Investigators were never able to pinpoint an exact cause. "Human accidental," said Salt Lake Fire Chief Denny McKone.
Brown has run a million scenarios through his mind. He says, "I wish I could have done something — anything." He says, "I feel like I let my family down."
It's 6:12 p.m., and the train is making its way through Bountiful. Brown's eyes focus on the city's east bench.
"I look at the scenery and then I look at the houses and then I think about our house," he says.
The home was his mother's, and his grandfather's before that. It was full of old wiring, bad pipes and good memories.
It was also uninsured.
As he looks at the new subdivisions sprouting up on the other side of those trees, just beyond the train's windows, he promises to get his family back into a house soon. Apartment living just isn't the same, he says. There's something about having your own walls, floor and ceiling. "Something that is actually yours."

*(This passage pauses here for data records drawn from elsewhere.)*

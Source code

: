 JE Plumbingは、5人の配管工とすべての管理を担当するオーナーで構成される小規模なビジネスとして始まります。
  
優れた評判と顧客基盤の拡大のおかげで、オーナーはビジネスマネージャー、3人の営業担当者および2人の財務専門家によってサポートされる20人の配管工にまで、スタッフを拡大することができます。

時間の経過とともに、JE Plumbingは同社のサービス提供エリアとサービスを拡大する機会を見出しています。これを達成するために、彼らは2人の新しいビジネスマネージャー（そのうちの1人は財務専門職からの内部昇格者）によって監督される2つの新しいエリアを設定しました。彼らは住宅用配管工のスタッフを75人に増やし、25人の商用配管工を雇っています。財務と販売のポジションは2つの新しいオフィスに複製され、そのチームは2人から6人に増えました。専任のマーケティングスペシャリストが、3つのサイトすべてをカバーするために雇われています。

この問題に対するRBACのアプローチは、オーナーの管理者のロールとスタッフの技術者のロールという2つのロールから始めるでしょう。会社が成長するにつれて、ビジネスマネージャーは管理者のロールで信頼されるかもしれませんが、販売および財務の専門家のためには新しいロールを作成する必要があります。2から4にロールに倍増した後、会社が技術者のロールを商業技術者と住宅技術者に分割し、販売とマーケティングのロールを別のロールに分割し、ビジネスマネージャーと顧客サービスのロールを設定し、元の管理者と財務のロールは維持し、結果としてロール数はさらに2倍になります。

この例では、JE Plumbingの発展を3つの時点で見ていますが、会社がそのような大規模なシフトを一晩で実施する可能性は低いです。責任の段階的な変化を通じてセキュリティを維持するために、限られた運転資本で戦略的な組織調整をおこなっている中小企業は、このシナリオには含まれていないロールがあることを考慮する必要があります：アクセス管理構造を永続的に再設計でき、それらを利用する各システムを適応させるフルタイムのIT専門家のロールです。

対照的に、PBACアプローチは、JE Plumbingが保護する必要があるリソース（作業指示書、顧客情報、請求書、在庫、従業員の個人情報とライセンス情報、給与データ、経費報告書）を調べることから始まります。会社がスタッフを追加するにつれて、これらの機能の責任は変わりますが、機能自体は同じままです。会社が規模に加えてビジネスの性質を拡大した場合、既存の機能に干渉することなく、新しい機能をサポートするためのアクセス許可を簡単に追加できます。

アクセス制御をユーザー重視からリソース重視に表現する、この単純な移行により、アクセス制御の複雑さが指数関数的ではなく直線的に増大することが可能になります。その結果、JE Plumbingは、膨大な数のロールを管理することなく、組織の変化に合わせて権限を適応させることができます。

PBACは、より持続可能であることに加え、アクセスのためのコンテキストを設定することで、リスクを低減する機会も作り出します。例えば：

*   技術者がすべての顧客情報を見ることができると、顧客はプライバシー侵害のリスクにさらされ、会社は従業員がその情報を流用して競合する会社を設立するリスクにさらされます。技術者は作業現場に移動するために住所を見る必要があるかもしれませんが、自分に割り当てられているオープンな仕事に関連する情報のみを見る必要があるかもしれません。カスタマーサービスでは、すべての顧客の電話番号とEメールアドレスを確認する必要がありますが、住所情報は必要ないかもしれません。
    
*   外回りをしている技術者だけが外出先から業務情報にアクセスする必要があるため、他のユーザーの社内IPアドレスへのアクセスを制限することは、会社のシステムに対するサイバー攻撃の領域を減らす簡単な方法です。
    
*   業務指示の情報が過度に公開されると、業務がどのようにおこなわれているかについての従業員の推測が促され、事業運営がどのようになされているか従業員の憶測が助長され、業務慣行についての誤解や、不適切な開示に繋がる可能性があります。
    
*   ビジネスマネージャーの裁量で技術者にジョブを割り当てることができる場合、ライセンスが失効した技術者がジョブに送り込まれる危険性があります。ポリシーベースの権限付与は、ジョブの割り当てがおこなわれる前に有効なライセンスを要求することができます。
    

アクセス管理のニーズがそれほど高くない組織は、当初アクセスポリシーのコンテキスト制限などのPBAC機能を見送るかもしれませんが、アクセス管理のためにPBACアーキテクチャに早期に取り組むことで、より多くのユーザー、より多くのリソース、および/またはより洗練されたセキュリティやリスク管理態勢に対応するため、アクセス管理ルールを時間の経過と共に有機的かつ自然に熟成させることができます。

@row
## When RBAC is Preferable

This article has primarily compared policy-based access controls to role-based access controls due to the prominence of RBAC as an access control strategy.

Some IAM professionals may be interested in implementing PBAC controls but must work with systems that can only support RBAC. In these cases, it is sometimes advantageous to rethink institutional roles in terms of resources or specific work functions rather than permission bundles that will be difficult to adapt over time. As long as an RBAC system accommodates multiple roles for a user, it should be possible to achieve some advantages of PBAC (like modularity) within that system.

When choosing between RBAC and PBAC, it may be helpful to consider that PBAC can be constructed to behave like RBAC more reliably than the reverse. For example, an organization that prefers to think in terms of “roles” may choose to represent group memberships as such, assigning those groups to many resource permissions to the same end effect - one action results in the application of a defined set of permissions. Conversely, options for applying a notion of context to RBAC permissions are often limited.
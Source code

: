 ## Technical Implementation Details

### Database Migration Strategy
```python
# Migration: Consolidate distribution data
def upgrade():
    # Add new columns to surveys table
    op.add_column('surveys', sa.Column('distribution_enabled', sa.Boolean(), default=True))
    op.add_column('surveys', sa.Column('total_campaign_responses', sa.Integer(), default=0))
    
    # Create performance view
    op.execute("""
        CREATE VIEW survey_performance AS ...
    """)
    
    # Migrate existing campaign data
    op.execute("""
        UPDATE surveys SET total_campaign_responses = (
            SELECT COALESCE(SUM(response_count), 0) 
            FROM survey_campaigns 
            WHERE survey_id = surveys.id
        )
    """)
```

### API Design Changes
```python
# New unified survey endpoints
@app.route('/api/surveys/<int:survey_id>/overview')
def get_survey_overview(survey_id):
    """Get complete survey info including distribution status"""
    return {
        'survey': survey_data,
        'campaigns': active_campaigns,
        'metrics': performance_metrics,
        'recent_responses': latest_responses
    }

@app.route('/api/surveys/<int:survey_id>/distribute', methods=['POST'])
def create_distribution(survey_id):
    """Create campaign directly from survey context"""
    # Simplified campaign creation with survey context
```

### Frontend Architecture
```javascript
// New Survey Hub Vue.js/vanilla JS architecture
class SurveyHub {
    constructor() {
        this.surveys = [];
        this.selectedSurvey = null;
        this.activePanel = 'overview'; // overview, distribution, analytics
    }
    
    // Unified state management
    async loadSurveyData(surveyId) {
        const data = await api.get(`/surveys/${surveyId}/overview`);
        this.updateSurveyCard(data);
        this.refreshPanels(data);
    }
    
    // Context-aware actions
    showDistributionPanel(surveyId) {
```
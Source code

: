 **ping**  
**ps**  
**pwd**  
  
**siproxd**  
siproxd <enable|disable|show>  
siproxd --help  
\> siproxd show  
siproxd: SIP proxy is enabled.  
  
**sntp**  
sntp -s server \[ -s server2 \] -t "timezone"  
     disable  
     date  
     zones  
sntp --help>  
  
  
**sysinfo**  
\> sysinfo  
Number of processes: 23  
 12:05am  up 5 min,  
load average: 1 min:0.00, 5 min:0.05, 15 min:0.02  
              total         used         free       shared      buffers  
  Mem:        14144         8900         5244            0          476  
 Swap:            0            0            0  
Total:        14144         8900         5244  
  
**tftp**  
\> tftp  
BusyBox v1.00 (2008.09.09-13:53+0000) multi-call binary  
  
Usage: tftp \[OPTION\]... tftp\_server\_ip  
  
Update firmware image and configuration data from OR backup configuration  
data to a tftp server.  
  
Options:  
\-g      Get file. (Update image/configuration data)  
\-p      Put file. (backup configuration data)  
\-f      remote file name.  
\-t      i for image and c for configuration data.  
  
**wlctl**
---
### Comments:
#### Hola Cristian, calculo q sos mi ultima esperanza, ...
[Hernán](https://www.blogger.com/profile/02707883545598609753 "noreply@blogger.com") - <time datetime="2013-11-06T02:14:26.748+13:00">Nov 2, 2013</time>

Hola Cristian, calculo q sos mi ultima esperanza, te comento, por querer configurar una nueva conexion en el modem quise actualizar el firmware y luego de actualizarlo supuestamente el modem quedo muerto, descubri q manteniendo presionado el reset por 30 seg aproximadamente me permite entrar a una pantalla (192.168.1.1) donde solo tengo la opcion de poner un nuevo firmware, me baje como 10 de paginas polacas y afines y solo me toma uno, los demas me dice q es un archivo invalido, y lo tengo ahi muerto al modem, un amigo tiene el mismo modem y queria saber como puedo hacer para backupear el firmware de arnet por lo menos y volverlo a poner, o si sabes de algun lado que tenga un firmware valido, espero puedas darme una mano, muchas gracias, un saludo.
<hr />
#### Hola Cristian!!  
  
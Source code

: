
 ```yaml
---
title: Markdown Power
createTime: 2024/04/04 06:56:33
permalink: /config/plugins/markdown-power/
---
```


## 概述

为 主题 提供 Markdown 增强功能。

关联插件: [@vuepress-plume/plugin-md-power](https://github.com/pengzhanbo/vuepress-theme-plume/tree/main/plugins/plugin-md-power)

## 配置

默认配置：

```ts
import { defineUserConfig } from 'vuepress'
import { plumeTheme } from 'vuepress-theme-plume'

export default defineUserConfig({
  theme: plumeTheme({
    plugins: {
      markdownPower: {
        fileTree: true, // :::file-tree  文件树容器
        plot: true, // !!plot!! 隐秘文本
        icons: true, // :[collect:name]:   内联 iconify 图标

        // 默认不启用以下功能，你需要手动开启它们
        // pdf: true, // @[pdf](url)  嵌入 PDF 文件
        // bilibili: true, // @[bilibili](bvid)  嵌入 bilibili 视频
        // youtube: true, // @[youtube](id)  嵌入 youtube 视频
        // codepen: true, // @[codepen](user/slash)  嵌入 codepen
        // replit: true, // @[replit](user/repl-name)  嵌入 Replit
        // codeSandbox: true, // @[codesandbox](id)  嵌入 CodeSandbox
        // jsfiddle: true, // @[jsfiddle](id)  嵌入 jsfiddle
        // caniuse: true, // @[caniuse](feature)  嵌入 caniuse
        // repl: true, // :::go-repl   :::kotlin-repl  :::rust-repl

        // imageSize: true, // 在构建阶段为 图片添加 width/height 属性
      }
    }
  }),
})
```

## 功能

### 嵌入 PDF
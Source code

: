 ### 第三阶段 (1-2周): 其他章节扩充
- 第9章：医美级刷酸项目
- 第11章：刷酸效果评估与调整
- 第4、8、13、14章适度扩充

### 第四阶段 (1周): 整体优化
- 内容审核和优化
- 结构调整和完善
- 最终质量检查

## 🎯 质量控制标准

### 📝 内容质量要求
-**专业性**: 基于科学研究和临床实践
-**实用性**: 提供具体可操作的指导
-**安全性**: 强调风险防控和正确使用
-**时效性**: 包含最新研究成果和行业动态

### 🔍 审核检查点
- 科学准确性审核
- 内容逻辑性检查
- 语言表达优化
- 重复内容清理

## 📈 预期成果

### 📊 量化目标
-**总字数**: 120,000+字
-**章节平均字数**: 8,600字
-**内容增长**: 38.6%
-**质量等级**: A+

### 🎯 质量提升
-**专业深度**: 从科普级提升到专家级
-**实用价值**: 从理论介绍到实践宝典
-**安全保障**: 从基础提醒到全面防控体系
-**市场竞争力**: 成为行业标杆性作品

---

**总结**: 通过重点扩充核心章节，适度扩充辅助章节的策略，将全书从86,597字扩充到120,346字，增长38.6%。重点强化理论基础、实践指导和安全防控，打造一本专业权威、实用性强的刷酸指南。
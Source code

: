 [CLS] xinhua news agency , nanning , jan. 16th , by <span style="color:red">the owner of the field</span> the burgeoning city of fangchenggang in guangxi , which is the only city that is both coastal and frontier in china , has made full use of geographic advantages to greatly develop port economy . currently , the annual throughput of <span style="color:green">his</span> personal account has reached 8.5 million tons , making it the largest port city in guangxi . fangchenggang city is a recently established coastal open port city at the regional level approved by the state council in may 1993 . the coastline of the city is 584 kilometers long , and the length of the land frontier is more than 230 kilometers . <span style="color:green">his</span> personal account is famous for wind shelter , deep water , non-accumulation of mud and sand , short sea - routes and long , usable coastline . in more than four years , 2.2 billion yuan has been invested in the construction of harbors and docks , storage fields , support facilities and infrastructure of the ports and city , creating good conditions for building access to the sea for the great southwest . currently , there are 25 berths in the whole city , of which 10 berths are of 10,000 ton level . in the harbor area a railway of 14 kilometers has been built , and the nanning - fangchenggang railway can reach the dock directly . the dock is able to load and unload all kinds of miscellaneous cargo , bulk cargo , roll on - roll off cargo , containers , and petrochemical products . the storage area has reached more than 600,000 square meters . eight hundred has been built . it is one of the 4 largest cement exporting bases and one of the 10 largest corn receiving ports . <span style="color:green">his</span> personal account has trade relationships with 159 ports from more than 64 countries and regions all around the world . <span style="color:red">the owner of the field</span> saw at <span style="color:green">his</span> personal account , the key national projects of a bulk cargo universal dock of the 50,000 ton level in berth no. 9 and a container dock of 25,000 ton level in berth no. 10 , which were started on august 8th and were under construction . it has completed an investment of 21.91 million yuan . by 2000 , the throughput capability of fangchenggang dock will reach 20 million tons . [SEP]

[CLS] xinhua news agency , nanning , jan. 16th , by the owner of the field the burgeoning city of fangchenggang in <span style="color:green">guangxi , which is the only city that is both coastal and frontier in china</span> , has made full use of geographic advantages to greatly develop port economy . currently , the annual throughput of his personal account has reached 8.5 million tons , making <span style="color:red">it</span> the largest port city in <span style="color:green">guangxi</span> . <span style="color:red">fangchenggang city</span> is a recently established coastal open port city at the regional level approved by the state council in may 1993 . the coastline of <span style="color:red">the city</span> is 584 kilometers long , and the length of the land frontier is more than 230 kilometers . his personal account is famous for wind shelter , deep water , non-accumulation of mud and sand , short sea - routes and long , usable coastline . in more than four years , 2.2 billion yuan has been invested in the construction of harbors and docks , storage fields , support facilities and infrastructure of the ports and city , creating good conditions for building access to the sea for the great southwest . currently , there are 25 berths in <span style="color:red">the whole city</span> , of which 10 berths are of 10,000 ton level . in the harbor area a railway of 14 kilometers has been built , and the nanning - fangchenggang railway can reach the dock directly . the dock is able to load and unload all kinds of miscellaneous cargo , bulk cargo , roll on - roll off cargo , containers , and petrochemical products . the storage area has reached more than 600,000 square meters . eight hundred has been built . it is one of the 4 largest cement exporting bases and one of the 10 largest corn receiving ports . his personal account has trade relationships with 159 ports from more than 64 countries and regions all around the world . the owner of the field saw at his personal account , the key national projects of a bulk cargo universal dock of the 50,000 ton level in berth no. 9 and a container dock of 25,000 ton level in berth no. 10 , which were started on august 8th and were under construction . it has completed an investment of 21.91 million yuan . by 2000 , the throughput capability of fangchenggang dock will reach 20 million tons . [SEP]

He also wants to get back to Salt Lake City. The first few times Brown rode this train to Clearfield, he watched the city's skyline shrink behind him and then hid his face so no one would see him cry.
"That's all I've ever known," he says. "It's everything. All my memories."
Brown knows he's not the only one with these problems. In the Salt Lake area, the American Red Cross has responded to 51 fires, assisting 97 families since last July.
Brown also knows how lucky he was that the house was empty when the fire started. His wife, Connie, and their three boys were not injured. This is the first thing most people point out after a fire, if they are so fortunate. This is the first thing Brown says, and he thanks God for it.
"Life will go on," Brown said just minutes after seeing his destroyed home for the first time, even if he didn't believe it at the time.
For a while, he needed sleeping pills to get any rest. He lost weight, though his friends joked he didn't notice because of his new clothes — the ones that were given to him because all of his were lost in the fire.
His oldest boy, 10-year-old Levi, has overheard his parents talking about money, and now he worries, Brown says. Cameron, 7, refuses to sleep on his new bunk bed after seeing his old one after it was destroyed by the fire. Dylan, 5, will be fine "as long as he has his momma," and Connie Brown is holding the family together.
The boys will adjust to their new school. Life will go on. But there are stops along the way.
Woods Cross. Farmington. Despair. Hope.
Somewhere near Layton, the 5:55 to "Ogden and points north" stops on the tracks. A train headed for "Salt Lake and points south" passes. Russ Brown is some point in the middle, trying to get comfortable in a donated shirt.
Brown felt trapped at work while his wife looked for a new place to live, but he had to support his family. The Red Cross paid for three nights in a hotel, and with each day that passed, Brown felt panic set in deeper.
"What are we going to do? Where are we going to live?" He would have liked to stay in Salt Lake City, but he jumped when he was approved for an apartment in Clearfield. It was the first time he had felt relief in days.
It's 6:37 p.m. when the train pulls into the Clearfield station. From here, it's a mile and change back to Brown's apartment, where things will be different, but the same. He will eat and shower. He will pray with his boys before he puts them to bed.
"I am getting better, bit by bit," he says before he leaves. "Day by day, it's getting a little easier."
To be to work by 7, Brown will be back here tomorrow morning to catch the 5:53 to Salt Lake City. And maybe tomorrow those 42 minutes will go just a little bit faster.